The Linux Kernel Is Preparing To Enable 5-Level Paging By Default

JustRob replied

23 September 2019, 01:30 PM
Originally posted by AsuMagic View Post

[insert xkcd joke]

The "Oracle StorageTek SL8500 Modular Library System" supports 2.1EBs (and you can chain them together), CleverSafe claims 10EBs, then there is this old quote that's easy to find: "The Large Hadron Collider generates around 15 petabytes of data every year. AT&T transfers approximately 20 petabytes of data through its network every day.".

Some of the comments are what has perpetuated the myth that human's only use 10% of their brains, those people also don't use 0.01% of the storage currently in use.
Leave a comment:
coder replied

19 September 2019, 01:33 AM
Originally posted by caligula View Post

You can decrease the speed to conserve (dynamic) power.

The "one-time power-efficiency dividend" I mentioned is a result of lowering the interface speed. As for the DRAM, itself, it requires dynamic refresh - and that takes power. Just by having the dies, you need to power them. The more dies or the larger they are, the more idle power they'll require - stacking only saves interface power.

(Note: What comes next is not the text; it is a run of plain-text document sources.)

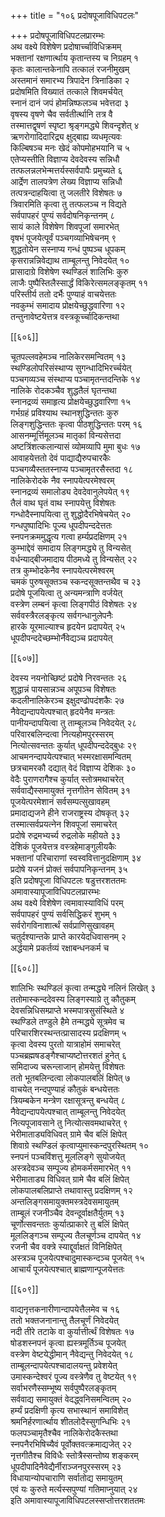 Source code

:+++
title = "१०६ प्रदोषपूजाविधिपटलः"

+++
प्रदोषपूजाविधिपटलप्रारम्भः  
अथ वक्ष्ये विशेषेण प्रदोषार्च्चाविधिक्रमम्  
भक्तानां रक्षणार्त्थाय कृतान्तस्य च निग्रहम् १  
कृतः कालान्तकेनापि तत्कालं रजनीमुखम्  
अस्तमानं समारभ्य त्रिपादेन त्रिनाडिका २  
प्रदोषमिति विख्यातं तत्काले शिवमर्चयेत्  
स्नानं दानं जपं होमन्निष्फलञ्च भवेत्तदा ३  
वृषस्य वृषणे चैव सर्वतीर्त्थानि तत्र वै  
तस्मात्तद्वृषणं स्पृष्टा श्रृङ्गमद्ध्ये शिवन्दृशेत् ४  
ऋणरोगादिदारिद्र्य क्षुद्बाह्य व्यधमृत्यवः  
किल्बिषञ्च मनः खेदं कोपमोहभयानि च ५  
एतेप्यस्तीति विज्ञाप्य देवदेवस्य सन्निधौ  
तत्फलन्नलभेन्मत्तर्यस्सर्वपापैः प्रमुच्यते ६  
आर्द्रेण तालपत्रेण लेख्य विज्ञाप्य सन्निधौ  
तत्पत्रन्दाहयित्वा तु जलतीरे विशेषतः ७  
त्रिवारमिति कृत्वा तु तत्फलञ्च न विद्यते  
सर्वपापहरं पुण्यं सर्वदोषनिकृन्तनम् ८  
सायं काले विशेषेण शिवपूजां समारभेत्  
वृषभं पूजयेत्पूर्वं पञ्चगव्याभिषेचनम् ९  
शुद्धतोयेन सस्नाप्य गन्धं पुष्पञ्च धूपकम्  
कृसरान्नन्निवेद्याथ ताम्बूलन्तु निवेदयेत् १०  
प्रासादाग्रे विशेषेण स्थण्डिलं शालिभिः कुरु  
लाजैः पुष्पैस्तिलैस्सार्द्धं विकिरेत्समलङ्कृतम् ११  
परिस्तीर्य ततो दर्भैः पुण्याहं वाचयेत्ततः  
नवकुम्भं समादाय प्रोक्षयेच्छुद्धवारिणा १२  
तन्तुनावेष्टयेत्तत्र वस्त्रकूर्च्चादिकन्तथा  

[[६०६]]  

चूतपल्लवहेमञ्च नालिकेरसमन्वितम् १३  
स्थण्डिलोपरिसंस्थाप्य सुगन्धादिभिरर्च्चयेत्  
पञ्चगव्यञ्च संस्थाप्य पञ्चामृतन्तदन्तिके १४  
नालिके रोदकञ्चैव शुद्धतैलं घृतन्तथा  
स्नानद्रव्यं समाहृत्य प्रोक्षयेच्छुद्धवारिणा १५  
गर्भग्रहं प्रविश्याथ स्थानशुद्धिन्ततः कुरु  
लिङ्गशुद्धिन्ततः कृत्वा पीठशुद्धिन्ततः परम् १६  
आसनम्मूर्त्तिमूलञ्च मातृकां विन्यसेत्तदा  
अष्टत्रिंशत्कलान्यासं व्योमव्यापि मुमा बुधः १७  
आवाहयेत्ततो देवं पाद्याद्यैरुपचारकैः  
पञ्चगव्यैस्ततस्नाप्य पञ्चामृतरसैस्तदा १८  
नालिकेरोदके नैव स्नापयेत्परमेश्वरम्  
स्नानद्रव्यं समालोड्य देवदेवानुलेपयेत् १९  
तैलं वाथ घृतं वाथ स्नापयेत्तु विशेषतः  
गन्धोदैस्नापयित्वा तु शुद्धोदैरभिषेचयेत् २०  
गन्धपुष्पादिभिः पूज्य धूपदीपन्ददेत्ततः  
स्नपनक्रममुद्धृत्य गत्वा हर्म्यप्रदक्षिणम् २१  
कुम्भाद्देवं समादाय लिङ्गमद्ध्ये तु विन्यसेत्  
वर्धन्याद्बीजमादाय पीठमध्ये तु विन्यसेत् २२  
तत्र कुम्भोदकेनैव स्नापयेत्परमेश्वरम्  
चमकं पुरुषसूक्तञ्च स्कन्दसूक्तन्तथैव च २३  
प्रदोषे पूजयित्वा तु अन्यमन्त्राणि वर्जयेत्  
वस्त्रेण लम्बनं कृत्वा लिङ्गपीठं विशेषतः २४  
सर्ववस्त्रैरलङ्कृत्य सर्वगन्धानुलेपनैः  
हारके यूरमाल्याश्च हृदयेन प्रदापयेत् २५  
धूपदीपन्ददेच्छम्भोर्नैवेद्यञ्च प्रदापयेत्  

[[६०७]]  

देवस्य नयनोच्छिष्टं प्रदोषे निरवन्ततः २६  
शुद्धान्नं पायसान्नञ्च अपूपञ्च विशेषतः  
कदलीनालिकेरञ्च इक्षुदण्ढोपदंशकैः २७  
नैवेद्यन्दापयेत्पश्चात् हृदयेनैव मन्त्रतः  
पानीयन्दापयित्वा तु ताम्बूलञ्च निवेदयेत् २८  
परिवारबलिन्दत्वा नित्यहोमपुरस्सरम्  
नित्योत्सवन्ततः कुर्यात् धूपदीपन्ददेद्बुधः २९  
आचमनन्दापयेत्पश्चात् भस्मरक्षासमन्वितम्  
छत्रचामरकौ दद्यात् वेदं विज्ञाप्य देशिकः ३०  
वेदैः पुराणरागैश्च कुर्यात् स्तोत्रमथाचरेत्  
सर्ववाद्यैस्समायुक्तं नृत्तगीतेन सेवितम् ३१  
पूजयेत्परमेशानं सर्वसम्पत्सुखावहम्  
प्रमादाद्यजने हीने राजराष्ट्रस्य दोषकृत् ३२  
तस्मात्सर्वप्रयत्नेन शिवपूजां समाचरेत्  
प्रदोषे रुद्रमभ्यर्च्य रुद्रलोके महीयते ३३  
देशिकं पूजयेत्तत्र वस्त्रहेमाङ्गुलीयकैः  
भक्तानां परिचाराणां स्वस्ववित्तानुदक्षिणाम् ३४  
प्रदोषे यजनं प्रोक्तं सर्वपापनिकृन्तनम् ३५  
इति प्रदोषपूजा विधिपटलः षडुत्तरशततमः  
अमावास्यापूजाविधिपटलप्रारम्भः  
अथ वक्ष्ये विशेषेण त्वमावास्याविधिं परम्  
सर्वपापहरं पुण्यं सर्वसिद्धिकरं शुभम् १  
सर्वरोगविनाशार्त्थं सर्वप्राणिसुखावहम्  
चतुर्दश्यान्तके प्राप्ते कारयेदधिवासनम् २  
अर्द्धयामे प्रकर्तव्यं रक्षाबन्धनकर्म च  

[[६०८]]  

शालिभिः स्थण्डिलं कृत्वा तन्मद्ध्ये नलिनं लिखेत् ३  
ततोमास्कन्ददेवस्य लिङ्गस्याग्रे तु कौतुकम्  
देवसन्निधिसम्प्राप्ते भस्मपात्रसुसंस्थिते ४  
स्थण्डिले तण्डुले हैमे तन्मद्ध्ये सूत्रमेव च  
परिचारशिरस्थन्तत्प्रासादस्य प्रदक्षिणम् ५  
कृत्वा देवस्य पुरतो यात्राहोमं समाचरेत्  
पञ्चब्रह्मषडङ्गैश्चाप्यष्टोत्तरशतं हुनेत् ६  
समिदाज्य चरून्लाजान् होमयेत्तु विशेषतः  
ततो भूतबलिन्दत्वा लोकपालबलिं क्षिपेत् ७  
वाचयेत् नन्दपुण्याहं कौतुकं बन्धयेत्ततः  
त्रियम्बकेन मन्त्रेण रक्षासूत्रन्तु बन्धयेत् ८  
नैवेद्यन्दापयेत्पश्चात् ताम्बूलन्तु निवेदयेत्  
नित्यपूजावसाने तु नित्योत्सवमथाचरेत् ९  
भेरीमाताड्यविधिवत् ग्रामे चैव बलिं क्षिपेत्  
शिवाग्रे स्थण्डिलं कृत्वाप्युमास्कन्दपुरस्थितम् १०  
स्नपनं पञ्चविंशत्तु मूललिङ्गे सुयोजयेत्  
अस्त्रदेवञ्च सम्पूज्य होमकर्मसमारभेत् ११  
भेरीमाताड्य विधिवत् ग्रामे चैव बलिं क्षिपेत्  
लोकपालबलिप्राप्ते तथावास्तु प्रदक्षिणम् १२  
अन्तलिङ्गसमायुक्तमस्त्रदेवसमायुतम्  
ताम्बूलं रजनीञ्चैव देवन्दूर्वाक्षतैर्युतम् १३  
चूर्णोत्सवन्ततः कुर्यात्प्राकारे तु बलिं क्षिपेत्  
मूललिङ्गञ्च सम्पूज्य तैलचूर्णञ्च दापयेत् १४  
रजनी चैव वक्त्रे स्याद्दूर्वाक्षतं विनिक्षिपेत्  
अस्त्रञ्च पूजयेत्पश्चादुमास्कन्दञ्च पूजयेत् १५  
आचार्यं पूजयेत्पश्चात् ब्राह्मणान्पूजयेत्ततः  

[[६०९]]  

वाद्यनृत्तकनारीणान्दापयेत्तैलमेव च १६  
ततो भक्तजनानान्तु तैलचूर्णं निवेदयेत्  
नदी तीरे तटाके वा कुर्यात्तीर्त्थं विशेषतः १७  
षोडशस्नपनं कृत्वा ह्यस्त्रमूर्तिञ्च पूजयेत्  
वस्त्रेण वेष्टयेद्धीमान् नैवेद्यन्तु निवेदयेत् १८  
ताम्बूलन्दापयेत्पश्चादालयन्तु प्रवेशयेत्  
उमास्कन्देश्वरं पूज्य वस्त्रेणैव तु वेष्टयेत् १९  
सर्वाभरणैस्सम्भूष्य सर्वपुष्पैरलङ्कृतम्  
सर्ववाद्य समायुक्तं वेदद्ध्वनिसमन्वितम् २०  
हर्म्यं प्रदक्षिणी कृत्य सभास्थानं समाविशेत्  
श्रमनिर्हरणार्त्थाय शीतलोदैस्सुगन्धिभिः २१  
फलपञ्चामृतैश्चैव नालिकेरोदकैस्तथा    
स्नपनैरभिषिच्यैवं पूर्वोक्तवत्क्रमाद्यजेत् २२  
नृत्तगीतैश्च विविधैः स्तोत्रैस्सन्तोष्य शङ्करम्  
धूपदीपादिनैवेद्यैर्नीराञ्जनपुरस्सरम् २३  
विधायान्योपचाराणि सर्वातोद्य समायुतम्  
एवं यः कुरुते मर्त्यस्सपुण्यां गतिमाप्नुयात् २४  
इति अमावास्यापूजाविधिपटलस्सप्तोत्तरशततमः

Originally posted by caligula View Post

Of course you do. Having more memory channels implies you have more DRAM sockets, too.

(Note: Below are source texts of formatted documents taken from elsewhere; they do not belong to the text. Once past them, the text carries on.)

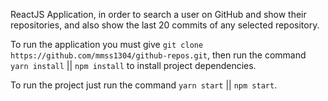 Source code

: ReactJS Application, in order to search a user on GitHub and show their repositories, and also show the last 20 commits of any selected repository.

To run the application you must give `git clone https://github.com/mmss1304/github-repos.git`, then run the command `yarn install` || `npm install` to install project dependencies.

To run the project just run the command `yarn start`  || `npm start`.
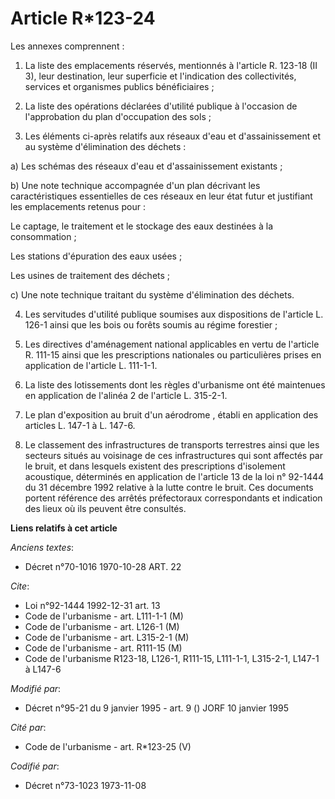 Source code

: # Article R*123-24

Les annexes comprennent :

1. La liste des emplacements réservés, mentionnés à l'article R. 123-18 (II 3), leur destination, leur superficie et
l'indication des collectivités, services et organismes publics bénéficiaires ;

2. La liste des opérations déclarées d'utilité publique à l'occasion de l'approbation du plan d'occupation des sols ;

3. Les éléments ci-après relatifs aux réseaux d'eau et d'assainissement et au système d'élimination des déchets :

a) Les schémas des réseaux d'eau et d'assainissement existants ;

b) Une note technique accompagnée d'un plan décrivant les caractéristiques essentielles de ces réseaux en leur état futur et
justifiant les emplacements retenus pour :

Le captage, le traitement et le stockage des eaux destinées à la consommation ;

Les stations d'épuration des eaux usées ;

Les usines de traitement des déchets ;

c) Une note technique traitant du système d'élimination des déchets.

4. Les servitudes d'utilité publique soumises aux dispositions de l'article L. 126-1 ainsi que les bois ou forêts soumis au
régime forestier ;

5. Les directives d'aménagement national applicables en vertu de l'article R. 111-15 ainsi que les prescriptions nationales
ou particulières prises en application de l'article L. 111-1-1.

6. La liste des lotissements dont les règles d'urbanisme ont été maintenues en application de l'alinéa 2 de l'article L.
315-2-1.

7. Le plan d'exposition au bruit d'un aérodrome , établi en application des articles L. 147-1 à L. 147-6.

8. Le classement des infrastructures de transports terrestres ainsi que les secteurs situés au voisinage de ces
infrastructures qui sont affectés par le bruit, et dans lesquels existent des prescriptions d'isolement acoustique,
déterminés en application de l'article 13 de la loi n° 92-1444 du 31 décembre 1992 relative à la lutte contre le bruit. Ces
documents portent référence des arrêtés préfectoraux correspondants et indication des lieux où ils peuvent être consultés.

**Liens relatifs à cet article**

_Anciens textes_:

  - Décret n°70-1016 1970-10-28 ART. 22

_Cite_:

  - Loi n°92-1444 1992-12-31 art. 13
  - Code de l'urbanisme - art. L111-1-1 (M)
  - Code de l'urbanisme - art. L126-1 (M)
  - Code de l'urbanisme - art. L315-2-1 (M)
  - Code de l'urbanisme - art. R111-15 (M)
  - Code de l'urbanisme R123-18, L126-1, R111-15, L111-1-1, L315-2-1, L147-1 à L147-6

_Modifié par_:

  - Décret n°95-21 du 9 janvier 1995 - art. 9 () JORF 10 janvier 1995

_Cité par_:

  - Code de l'urbanisme - art. R*123-25 (V)

_Codifié par_:

  - Décret n°73-1023 1973-11-08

I thought you were talking about more channels as a side-effect of HBM2. I agree with that, because HBM2 channels (in GPUs, at least) are narrow, and the interfaces are wider due to being in-package. So, you somewhat naturally get more channels as a side-effect.

However, if you're talking about adding more channels for out-of-package memory, then I reject that scenario. Doing so has the inevitable consequences of:
increasing power consumption, by having to drive more memory

increasing system memory costs, by requiring more DIMMs

increasing board cost, by requiring more traces, layers, and possibly DIMM slots

increasing CPU/package cost, by requiring more memory controllers (needs more silicon) and requiring more pins.

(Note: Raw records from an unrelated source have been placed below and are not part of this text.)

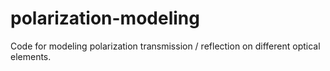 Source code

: # polarization-modeling
Code for modeling polarization transmission / reflection on different optical elements.
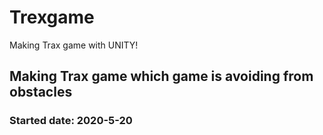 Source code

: # Trexgame
Making Trax game with UNITY!


## Making Trax game which game is avoiding from obstacles

### Started date: 2020-5-20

It's an expensive and power-intensive way to add bandwidth, it doesn't scale well, and it doesn't apply to your laptop use case.

Originally posted by caligula View Post

it's technically 100% feasible to have 3 kg laptops instead of 1,2 kg ultrabooks.

These exist, but they're expensive, not very popular, and provide poor performance (or battery life) on battery. Over the years, I'm pretty sure I've seen mobile workstations with E5 Xeons, but I'm currently not finding any that are based on Xeon W or ThreadRipper - probably because both companies now offer so many cores in their mainstream desktop socket. And, BTW, they're almost certainly more than 3 kg.
Leave a comment:
caligula replied

18 September 2019, 11:56 AM
Originally posted by coder View Post

Node shrinks make transistors cheaper and more power-efficient - stacking does not.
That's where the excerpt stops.